Şamil | Kategoriler | Konular
Havelan-ı havl
HAVELÂN-I HAVL
Yıllanma, üzerinden bir yıl geçme anlamında
zekatla ilgili olan bir fıkıh terimi. Yıl başında
ve sonunda nisap miktarı mala sahip olan kimsenin, zenginliğinin
üzerinden bir yıl geçmesini ifade eder. Zekâtın farz
olmasının şartlarından birisi "yıllanma"dır.
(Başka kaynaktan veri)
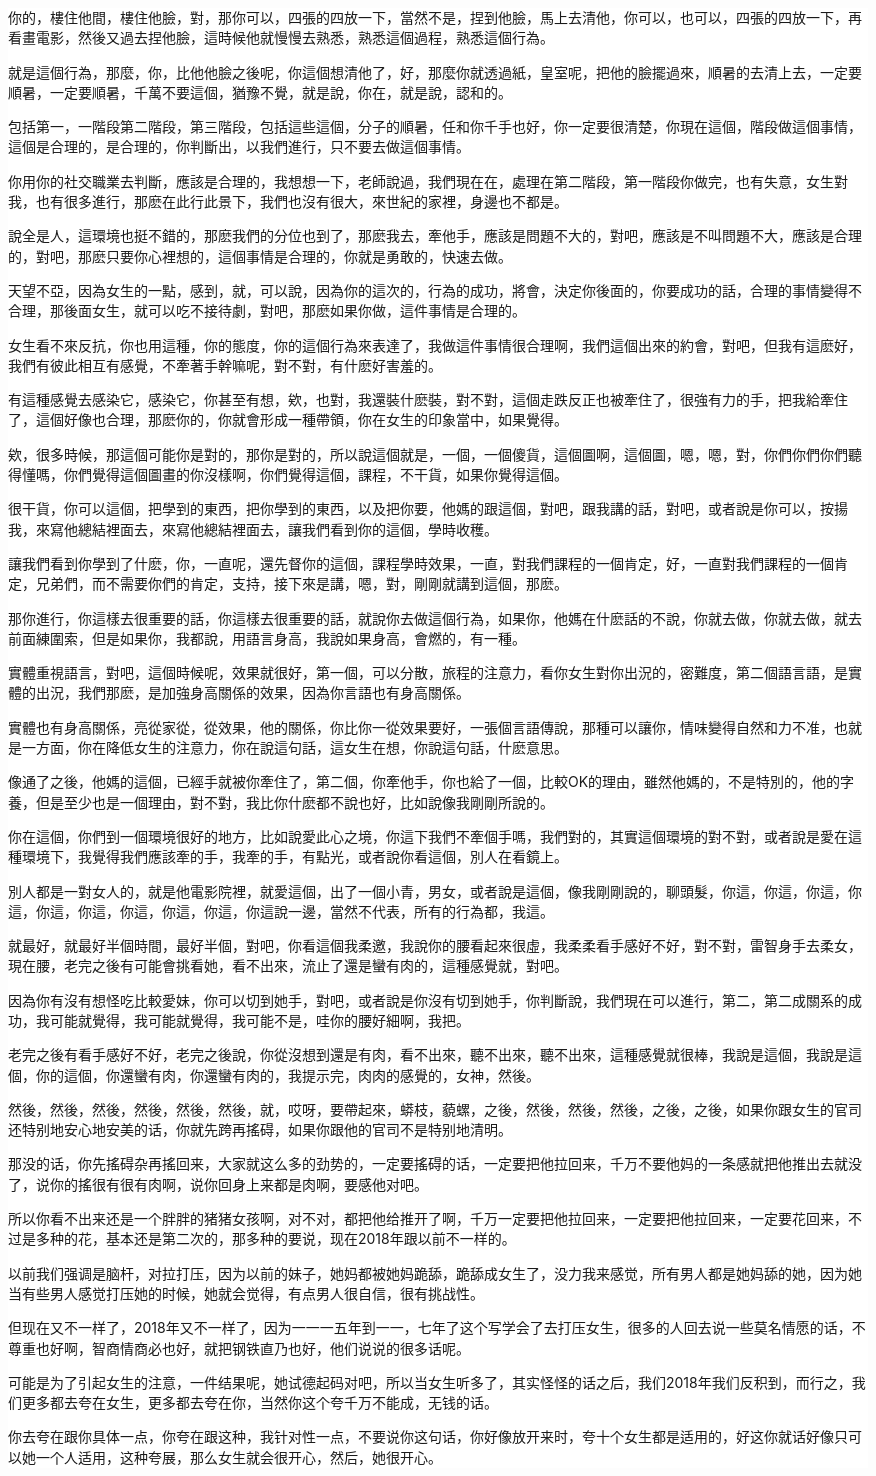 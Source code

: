 你的，樓住他間，樓住他臉，對，那你可以，四張的四放一下，當然不是，捏到他臉，馬上去清他，你可以，也可以，四張的四放一下，再看畫電影，然後又過去捏他臉，這時候他就慢慢去熟悉，熟悉這個過程，熟悉這個行為。

就是這個行為，那麼，你，比他他臉之後呢，你這個想清他了，好，那麼你就透過紙，皇室呢，把他的臉擺過來，順暑的去清上去，一定要順暑，一定要順暑，千萬不要這個，猶豫不覺，就是說，你在，就是說，認和的。

包括第一，一階段第二階段，第三階段，包括這些這個，分子的順暑，任和你千手也好，你一定要很清楚，你現在這個，階段做這個事情，這個是合理的，是合理的，你判斷出，以我們進行，只不要去做這個事情。

你用你的社交職業去判斷，應該是合理的，我想想一下，老師說過，我們現在在，處理在第二階段，第一階段你做完，也有失意，女生對我，也有很多進行，那麽在此行此景下，我們也沒有很大，來世紀的家裡，身邊也不都是。

說全是人，這環境也挺不錯的，那麽我們的分位也到了，那麽我去，牽他手，應該是問題不大的，對吧，應該是不叫問題不大，應該是合理的，對吧，那麽只要你心裡想的，這個事情是合理的，你就是勇敢的，快速去做。

天望不亞，因為女生的一點，感到，就，可以說，因為你的這次的，行為的成功，將會，決定你後面的，你要成功的話，合理的事情變得不合理，那後面女生，就可以吃不接待劇，對吧，那麽如果你做，這件事情是合理的。

女生看不來反抗，你也用這種，你的態度，你的這個行為來表達了，我做這件事情很合理啊，我們這個出來的約會，對吧，但我有這麽好，我們有彼此相互有感覺，不牽著手幹嘛呢，對不對，有什麽好害羞的。

有這種感覺去感染它，感染它，你甚至有想，欸，也對，我還裝什麽裝，對不對，這個走跌反正也被牽住了，很強有力的手，把我給牽住了，這個好像也合理，那麽你的，你就會形成一種帶領，你在女生的印象當中，如果覺得。

欸，很多時候，那這個可能你是對的，那你是對的，所以說這個就是，一個，一個傻貨，這個圖啊，這個圖，嗯，嗯，對，你們你們你們聽得懂嗎，你們覺得這個圖畫的你沒樣啊，你們覺得這個，課程，不干貨，如果你覺得這個。

很干貨，你可以這個，把學到的東西，把你學到的東西，以及把你要，他媽的跟這個，對吧，跟我講的話，對吧，或者說是你可以，按揚我，來寫他總結裡面去，來寫他總結裡面去，讓我們看到你的這個，學時收穫。

讓我們看到你學到了什麽，你，一直呢，還先督你的這個，課程學時效果，一直，對我們課程的一個肯定，好，一直對我們課程的一個肯定，兄弟們，而不需要你們的肯定，支持，接下來是講，嗯，對，剛剛就講到這個，那麽。

那你進行，你這樣去很重要的話，你這樣去很重要的話，就說你去做這個行為，如果你，他媽在什麽話的不說，你就去做，你就去做，就去前面練圍索，但是如果你，我都說，用語言身高，我說如果身高，會燃的，有一種。

實體重視語言，對吧，這個時候呢，效果就很好，第一個，可以分散，旅程的注意力，看你女生對你出況的，密難度，第二個語言語，是實體的出況，我們那麽，是加強身高關係的效果，因為你言語也有身高關係。

實體也有身高關係，亮從家從，從效果，他的關係，你比你一從效果要好，一張個言語傳說，那種可以讓你，情味變得自然和力不准，也就是一方面，你在降低女生的注意力，你在說這句話，這女生在想，你說這句話，什麽意思。

像通了之後，他媽的這個，已經手就被你牽住了，第二個，你牽他手，你也給了一個，比較OK的理由，雖然他媽的，不是特別的，他的字養，但是至少也是一個理由，對不對，我比你什麽都不說也好，比如說像我剛剛所說的。

你在這個，你們到一個環境很好的地方，比如說愛此心之境，你這下我們不牽個手嗎，我們對的，其實這個環境的對不對，或者說是愛在這種環境下，我覺得我們應該牽的手，我牽的手，有點光，或者說你看這個，別人在看鏡上。

別人都是一對女人的，就是他電影院裡，就愛這個，出了一個小青，男女，或者說是這個，像我剛剛說的，聊頭髮，你這，你這，你這，你這，你這，你這，你這，你這，你這，你這說一邊，當然不代表，所有的行為都，我這。

就最好，就最好半個時間，最好半個，對吧，你看這個我柔邀，我說你的腰看起來很虛，我柔柔看手感好不好，對不對，雷智身手去柔女，現在腰，老完之後有可能會挑看她，看不出來，流止了還是蠻有肉的，這種感覺就，對吧。

因為你有沒有想怪吃比較愛妹，你可以切到她手，對吧，或者說是你沒有切到她手，你判斷說，我們現在可以進行，第二，第二成關系的成功，我可能就覺得，我可能就覺得，我可能不是，哇你的腰好細啊，我把。

老完之後有看手感好不好，老完之後說，你從沒想到還是有肉，看不出來，聽不出來，聽不出來，這種感覺就很棒，我說是這個，我說是這個，你的這個，你還蠻有肉，你還蠻有肉的，我提示完，肉肉的感覺的，女神，然後。

然後，然後，然後，然後，然後，然後，就，哎呀，要帶起來，蟒枝，藐螺，之後，然後，然後，然後，之後，之後，如果你跟女生的官司还特别地安心地安美的话，你就先跨再搖碍，如果你跟他的官司不是特别地清明。

那没的话，你先搖碍杂再搖回来，大家就这么多的劲势的，一定要搖碍的话，一定要把他拉回来，千万不要他妈的一条感就把他推出去就没了，说你的搖很有很有肉啊，说你回身上来都是肉啊，要感他对吧。

所以你看不出来还是一个胖胖的猪猪女孩啊，对不对，都把他给推开了啊，千万一定要把他拉回来，一定要把他拉回来，一定要花回来，不过是多种的花，基本还是第二次的，那多种的要说，现在2018年跟以前不一样的。

以前我们强调是脑杆，对拉打压，因为以前的妹子，她妈都被她妈跪舔，跪舔成女生了，没力我来感觉，所有男人都是她妈舔的她，因为她当有些男人感觉打压她的时候，她就会觉得，有点男人很自信，很有挑战性。

但现在又不一样了，2018年又不一样了，因为一一一五年到一一，七年了这个写学会了去打压女生，很多的人回去说一些莫名情愿的话，不尊重也好啊，智商情商必也好，就把钢铁直乃也好，他们说说的很多话呢。

可能是为了引起女生的注意，一件结果呢，她试德起码对吧，所以当女生听多了，其实怪怪的话之后，我们2018年我们反积到，而行之，我们更多都去夸在女生，更多都去夸在你，当然你这个夸千万不能成，无钱的话。

你去夸在跟你具体一点，你夸在跟这种，我针对性一点，不要说你这句话，你好像放开来时，夸十个女生都是适用的，好这你就话好像只可以她一个人适用，这种夸展，那么女生就会很开心，然后，她很开心。
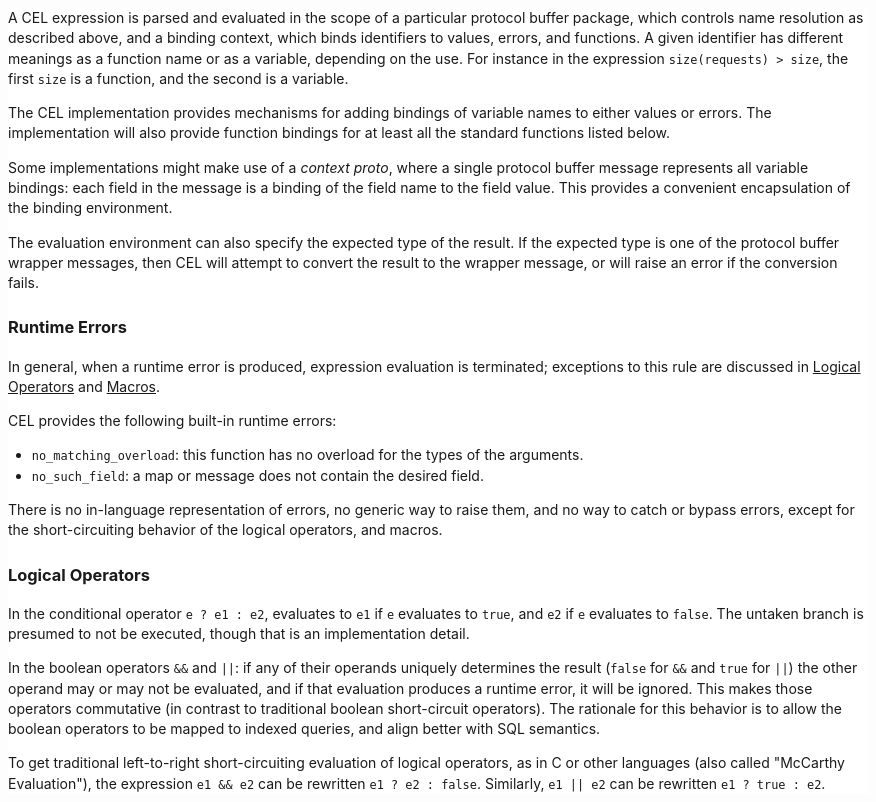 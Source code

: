 A CEL expression is parsed and evaluated in the scope of a particular protocol
buffer package, which controls name resolution as described above, and a binding
context, which binds identifiers to values, errors, and functions. A given
identifier has different meanings as a function name or as a variable, depending
on the use. For instance in the expression `size(requests) > size`, the first
`size` is a function, and the second is a variable.

The CEL implementation provides mechanisms for adding bindings of variable names
to either values or errors. The implementation will also provide function
bindings for at least all the standard functions listed below.

Some implementations might make use of a _context proto_, where a single
protocol buffer message represents all variable bindings: each field in the
message is a binding of the field name to the field value. This provides a
convenient encapsulation of the binding environment.

The evaluation environment can also specify the expected type of the result. If
the expected type is one of the protocol buffer wrapper messages, then CEL will
attempt to convert the result to the wrapper message, or will raise an error if
the conversion fails.

### Runtime Errors

In general, when a runtime error is produced, expression evaluation is
terminated; exceptions to this rule are discussed in
[Logical Operators](#logical-operators) and [Macros](#macros).

CEL provides the following built-in runtime errors:

*   `no_matching_overload`: this function has no overload for the types of the
    arguments.
*   `no_such_field`: a map or message does not contain the desired field.

There is no in-language representation of errors, no generic way to raise them,
and no way to catch or bypass errors, except for the short-circuiting behavior
of the logical operators, and macros.

### Logical Operators

In the conditional operator `e ? e1 : e2`, evaluates to `e1` if `e` evaluates to
`true`, and `e2` if `e` evaluates to `false`. The untaken branch is presumed to
not be executed, though that is an implementation detail.

In the boolean operators `&&` and `||`: if any of their operands uniquely
determines the result (`false` for `&&` and `true` for `||`) the other operand
may or may not be evaluated, and if that evaluation produces a runtime error, it
will be ignored. This makes those operators commutative (in contrast to
traditional boolean short-circuit operators). The rationale for this behavior is
to allow the boolean operators to be mapped to indexed queries, and align better
with SQL semantics.

To get traditional left-to-right short-circuiting evaluation of logical
operators, as in C or other languages (also called "McCarthy Evaluation"), the
expression `e1 && e2` can be rewritten `e1 ? e2 : false`. Similarly, `e1 || e2`
can be rewritten `e1 ? true : e2`.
Diğer şartları şunlardır: Hür olmak, müslüman
olmak, âkıl ve bâliğ olmak, Hanefiler dışındaki
çoğunluğuna göre, küçüklerin ve akıl hastası olan
zenginlerin mallarına da zekât gerekir. Diğer yandan malın
zekâta tâbi mallardan olması ve malda tam mülkiyetin bulunması
da farz olma şartlarındandır.
Zekâtın farz olma şartlarından
yıllanmanın delili, hadisle, tâbiî ve İslâm hukukçularının
icmâıdır. Hadiste şöyle buyurulmaktadır: "Üzerinden
bir yıl geçmedikçe hiç bir mala zekât yoktur" (İbn Mâce,
Zekât, 5; ez-Zeylaî, Nasbu'r-Râyâ li Ehâdîsi'l-Hidâye, II, 328).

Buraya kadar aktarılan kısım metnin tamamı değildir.